26/02/2016

Many Ugandans have referred to what happened in their country on 18th February 2016 as a selection, not an election. A process where Ugandans were called to go to the polls to elect a leader of their choice, when in fact the Electoral Commission (EC) had already selected which of the presidential candidates they would announce as the leader.

Many voices have come out to question why a poor country like Uganda should spend billions in organizing an election which will at the end of the day not reflect the will of the people. Like the former Libyan leader the late Muammar Gaddafi, the Ugandan president Yoweri Museveni who has ruled the country for 30 years since 1986, referred to the opposition as rats to which he can never hand over power.

Uganda was this time craving for change from all corners of the country and Ugandans came out to vote in numbers that have never been seen in the country before. This was because of the work done by civil society in the past four years, encouraging Ugandans to use their vote to effect change in the way their country is being governed.

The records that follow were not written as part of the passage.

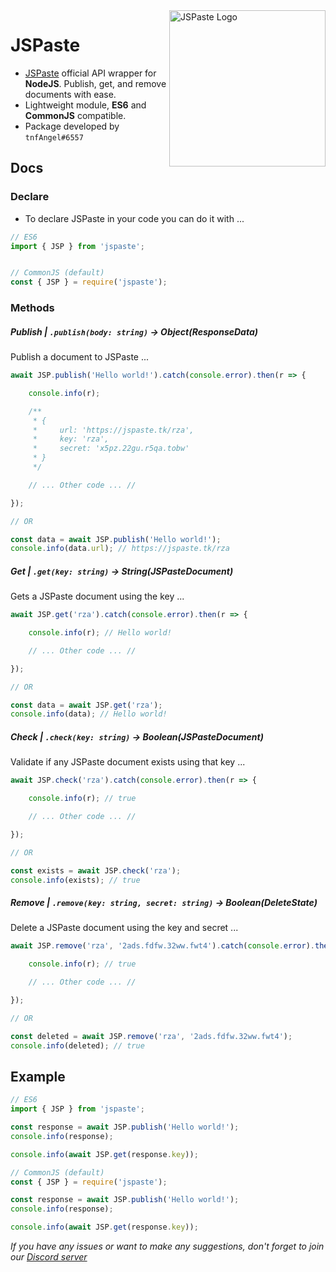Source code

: <a href="https://jspaste.tk">
<img src="https://jspaste.tk/logo.png" alt="JSPaste Logo" width="250" height="250" align="right"/>
</a>

# JSPaste

- [JSPaste](https://jspaste.tk) official API wrapper for **NodeJS**. Publish, get, and remove documents with ease.
- Lightweight module, **ES6** and **CommonJS** compatible.
- Package developed by `tnfAngel#6557`

## Docs

### Declare

- To declare JSPaste in your code you can do it with ...

```js
// ES6
import { JSP } from 'jspaste';


// CommonJS (default)
const { JSP } = require('jspaste');
```

### Methods

##### Publish | `.publish(body: string)` -> Object(ResponseData)

Publish a document to JSPaste ...

```js
await JSP.publish('Hello world!').catch(console.error).then(r => {

    console.info(r);

    /**
     * {
     *     url: 'https://jspaste.tk/rza',
     *     key: 'rza',
     *     secret: 'x5pz.22gu.r5qa.tobw'
     * }
     */

    // ... Other code ... //

});

// OR

const data = await JSP.publish('Hello world!');
console.info(data.url); // https://jspaste.tk/rza
```

##### Get | `.get(key: string)` -> String(JSPasteDocument)

Gets a JSPaste document using the key ...

```js
await JSP.get('rza').catch(console.error).then(r => {

    console.info(r); // Hello world!

    // ... Other code ... //

});

// OR

const data = await JSP.get('rza');
console.info(data); // Hello world!
```

##### Check | `.check(key: string)` -> Boolean(JSPasteDocument)

Validate if any JSPaste document exists using that key ...

```js
await JSP.check('rza').catch(console.error).then(r => {

    console.info(r); // true

    // ... Other code ... //

});

// OR

const exists = await JSP.check('rza');
console.info(exists); // true
```

##### Remove | `.remove(key: string, secret: string)` -> Boolean(DeleteState)

Delete a JSPaste document using the key and secret ...

```js
await JSP.remove('rza', '2ads.fdfw.32ww.fwt4').catch(console.error).then(r => {

    console.info(r); // true

    // ... Other code ... //

});

// OR

const deleted = await JSP.remove('rza', '2ads.fdfw.32ww.fwt4');
console.info(deleted); // true
```

## Example

```js
// ES6
import { JSP } from 'jspaste';

const response = await JSP.publish('Hello world!');
console.info(response);

console.info(await JSP.get(response.key));
```

```js
// CommonJS (default)
const { JSP } = require('jspaste');

const response = await JSP.publish('Hello world!');
console.info(response);

console.info(await JSP.get(response.key));
```

_If you have any issues or want to make any suggestions, don't forget to join
our [Discord server](https://discord.gg/8RNAdpK)_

The citizens heeded to the message, and on 18th February by 5:30 am, people were already lining up at the different polling stations in anticipation of voting for their leaders in the presidential and parliamentary races. They lined up early enough despite knowing that voting at the polling stations was supposed to officially begin at 7:00 am and end at 4:00pm. Nevertheless, people waited, and waited, and waited. In some polling stations, the voting materials that were supposed to be at the polling stations by 7:00 am arrived at 2:00pm, and in some polling stations, the voting materials never arrived at all.

At my polling station in Lubya Parish at St. Mark’s Church, the voting materials arrived at the polling station at 11:00 am and we started voting at 11:30 am. My polling station is located approximately 5 kilometres from the stores where these materials were kept for the whole of Kampala district which is the country’s capital city.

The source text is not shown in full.